== EXERCISE ==
Report each line below that carries the word "table".

Recorded data
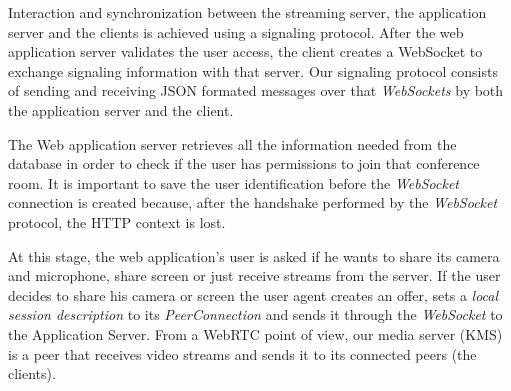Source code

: \documentclass[10pt,conference]{IEEEtran}
\begin{document}
\begin{table}
\centering
	\caption{Application Architecture}
	\label{table:apparch}

\end{table}



Interaction and synchronization between the streaming server, the application server and the clients is achieved using a signaling protocol.
After the web application server validates the user access, the client creates a WebSocket to exchange signaling information with that server. 
Our signaling protocol consists of sending and receiving \gls{JSON} formated messages over that \emph{WebSockets} by both the application server and the client. 

The Web application server retrieves all the information needed from the database in order to check if the user has permissions to join that conference room. 
It is important to save the user identification before the \emph{WebSocket} connection is created because, after the handshake performed by the \emph{WebSocket} protocol\cite{rfc6455}, the \gls{HTTP} context is lost.

At this stage, the web application's user is asked if he wants to share its camera and microphone, share screen or just receive streams from the server. 
If the user decides to share his camera or screen the user agent creates an offer, sets a \emph{local session description} to its \emph{PeerConnection} and sends it through the \emph{WebSocket} to the Application Server.
From a \gls{WebRTC} point of view, our media server (\gls{KMS}) is a peer that receives video streams and sends it to its connected peers (the clients). 
\end{document}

== RESULT OF THIS EXERCISE ==
\begin{table}
	\label{table:apparch}
\end{table}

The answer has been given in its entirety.